These are the key concepts you need to understand to accurately answer the question.

Ideal Gas Law
The ideal gas law is a mathematical formula used to describe the behavior of gases. It's a crucial tool in chemistry for understanding how gases will react under different conditions. The formula for the ideal gas law is given by \(PV = nRT\). Let's break it down to understand it better:
  • \(P\) is the pressure of the gas, usually measured in atmospheres (atm) or millimeters of mercury (mmHg).
  • \(V\) is the volume the gas occupies, which is typically measured in liters (L).
  • \(n\) represents the number of moles of gas, which ties into how much gas you have.
  • \(R\) is the ideal gas constant, often approximated as 0.0821 L·atm/mol·K.
  • \(T\) is the temperature in Kelvin; remember to convert Celsius to Kelvin by adding 273.15 to the Celsius temperature.
The ideal gas law is essential when dealing with gases because it allows us to predict how a gas will respond when one of the conditions changes (like pressure or temperature). It is particularly helpful for combining gases in chemical reactions, such as the synthesis of ammonia, where we need to calculate the volume of hydrogen gas required to produce a certain amount of ammonia.
Chemical Reactions
Chemical reactions involve the transformation of reactants into products. In our exercise, we're looking at the synthesis of ammonia (\(\mathrm{NH}_3\)) from hydrogen (\(\mathrm{H}_2\)) and nitrogen (\(\mathrm{N}_2\)). The balanced chemical equation for this reaction is:\[3 \mathrm{H}_{2} (g) + \mathrm{N}_{2} (g) \rightarrow 2 \mathrm{NH}_{3} (g)\]This equation shows the stoichiometry of the reaction, meaning it illustrates the exact proportions in which the reactants combine to form the products.

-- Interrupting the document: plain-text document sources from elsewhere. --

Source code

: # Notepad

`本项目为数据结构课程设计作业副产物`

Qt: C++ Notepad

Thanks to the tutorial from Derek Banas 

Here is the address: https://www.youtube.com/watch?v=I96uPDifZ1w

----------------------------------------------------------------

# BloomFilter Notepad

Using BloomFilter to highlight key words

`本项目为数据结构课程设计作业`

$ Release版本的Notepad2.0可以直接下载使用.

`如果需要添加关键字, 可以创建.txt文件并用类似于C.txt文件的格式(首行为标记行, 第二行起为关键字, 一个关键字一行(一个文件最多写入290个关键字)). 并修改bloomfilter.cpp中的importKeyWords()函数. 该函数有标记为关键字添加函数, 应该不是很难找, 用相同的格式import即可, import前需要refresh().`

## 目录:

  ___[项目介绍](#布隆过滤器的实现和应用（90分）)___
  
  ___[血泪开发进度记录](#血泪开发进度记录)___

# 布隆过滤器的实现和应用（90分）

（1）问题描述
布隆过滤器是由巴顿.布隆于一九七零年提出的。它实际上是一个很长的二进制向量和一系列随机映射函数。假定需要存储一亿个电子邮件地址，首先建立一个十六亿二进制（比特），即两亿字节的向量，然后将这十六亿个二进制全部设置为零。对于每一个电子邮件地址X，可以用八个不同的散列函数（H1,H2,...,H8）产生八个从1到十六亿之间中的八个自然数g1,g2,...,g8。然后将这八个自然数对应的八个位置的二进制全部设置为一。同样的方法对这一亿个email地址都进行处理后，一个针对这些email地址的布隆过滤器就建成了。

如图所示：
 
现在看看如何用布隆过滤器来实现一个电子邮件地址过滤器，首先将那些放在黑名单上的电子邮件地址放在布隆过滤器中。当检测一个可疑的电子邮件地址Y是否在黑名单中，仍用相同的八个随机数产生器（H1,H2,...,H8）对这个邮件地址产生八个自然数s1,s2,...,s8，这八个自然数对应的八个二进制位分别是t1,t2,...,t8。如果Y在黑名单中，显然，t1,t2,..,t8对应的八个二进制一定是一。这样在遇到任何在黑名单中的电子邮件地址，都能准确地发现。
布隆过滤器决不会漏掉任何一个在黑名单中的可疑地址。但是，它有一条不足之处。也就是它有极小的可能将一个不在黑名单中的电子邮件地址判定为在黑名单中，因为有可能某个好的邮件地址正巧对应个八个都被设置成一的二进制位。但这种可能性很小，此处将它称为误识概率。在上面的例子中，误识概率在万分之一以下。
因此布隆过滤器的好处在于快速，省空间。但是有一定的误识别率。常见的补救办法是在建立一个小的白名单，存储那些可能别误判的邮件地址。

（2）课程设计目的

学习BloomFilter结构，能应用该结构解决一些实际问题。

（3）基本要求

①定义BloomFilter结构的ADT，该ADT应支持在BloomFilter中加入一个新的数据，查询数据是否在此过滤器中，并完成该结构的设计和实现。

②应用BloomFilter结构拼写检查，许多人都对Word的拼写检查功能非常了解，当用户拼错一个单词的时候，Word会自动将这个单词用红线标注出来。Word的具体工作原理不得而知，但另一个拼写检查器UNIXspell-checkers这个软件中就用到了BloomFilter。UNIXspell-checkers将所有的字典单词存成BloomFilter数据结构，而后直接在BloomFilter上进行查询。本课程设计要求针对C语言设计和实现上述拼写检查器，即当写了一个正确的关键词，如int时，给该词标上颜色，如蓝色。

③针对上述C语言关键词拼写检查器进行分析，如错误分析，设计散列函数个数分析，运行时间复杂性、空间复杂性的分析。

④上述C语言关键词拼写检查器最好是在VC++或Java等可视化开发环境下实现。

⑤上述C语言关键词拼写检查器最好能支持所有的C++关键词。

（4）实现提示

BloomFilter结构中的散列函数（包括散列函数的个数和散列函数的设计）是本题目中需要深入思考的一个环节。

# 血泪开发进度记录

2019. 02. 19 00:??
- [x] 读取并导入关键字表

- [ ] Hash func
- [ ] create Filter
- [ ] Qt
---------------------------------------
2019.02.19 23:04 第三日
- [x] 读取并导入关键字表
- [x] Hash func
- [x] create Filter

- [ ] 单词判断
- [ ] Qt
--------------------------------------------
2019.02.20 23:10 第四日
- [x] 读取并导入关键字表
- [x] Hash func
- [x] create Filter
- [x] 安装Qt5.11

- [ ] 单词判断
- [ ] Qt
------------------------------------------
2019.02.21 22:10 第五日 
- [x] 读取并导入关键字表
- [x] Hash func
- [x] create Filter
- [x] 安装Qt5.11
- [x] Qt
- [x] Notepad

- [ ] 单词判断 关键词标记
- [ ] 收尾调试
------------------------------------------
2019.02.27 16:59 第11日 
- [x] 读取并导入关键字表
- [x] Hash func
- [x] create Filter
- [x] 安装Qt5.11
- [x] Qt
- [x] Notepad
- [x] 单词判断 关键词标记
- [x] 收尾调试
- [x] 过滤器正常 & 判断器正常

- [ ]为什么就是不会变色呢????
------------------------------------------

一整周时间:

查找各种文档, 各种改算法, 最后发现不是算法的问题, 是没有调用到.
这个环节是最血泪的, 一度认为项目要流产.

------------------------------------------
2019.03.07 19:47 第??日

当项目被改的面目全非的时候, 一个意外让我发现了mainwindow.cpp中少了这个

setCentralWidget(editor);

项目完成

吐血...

  • The numbers in front of the chemical formulas, like the 3 in front of \(\mathrm{H}_2\), represent the moles of each component involved in the reaction.
  • It tells us that 3 moles of hydrogen gas react with 1 mole of nitrogen gas to produce 2 moles of ammonia gas.
Understanding the stoichiometry in a chemical reaction is fundamental for calculating how much of each reactant is needed or how much product will be formed. It's critical when performing laboratory experiments or industrial synthesis like producing ammonia for fertilizers.
Mole Calculations
Mole calculations are an integral part of stoichiometry in chemistry, helping us quantify the amount of substances involved in reactions. The mole is a standard unit in chemistry that measures the number of particles, typically atoms or molecules, in a sample.The steps to perform mole calculations usually involve:
  • Determining the molar mass of compounds by adding up the atomic masses of the elements found on the periodic table.
  • Using the formula \(\text{Moles} = \frac{\text{Mass}}{\text{Molar Mass}}\) to convert the mass of a substance into moles.
  • Applying stoichiometry for converting moles of reactants to moles of products, as indicated in the balanced chemical equation.
In our ammonia synthesis example, we calculated the moles of \(\mathrm{NH}_3\) produced from a given mass, and then used stoichiometry to find out how many moles of \(\mathrm{H}_2\) and \(\mathrm{N}_2\) were needed. This detailed process is crucial for ensuring that chemical reactions are carried out with the correct proportions, leading to efficient use of resources and minimizing waste.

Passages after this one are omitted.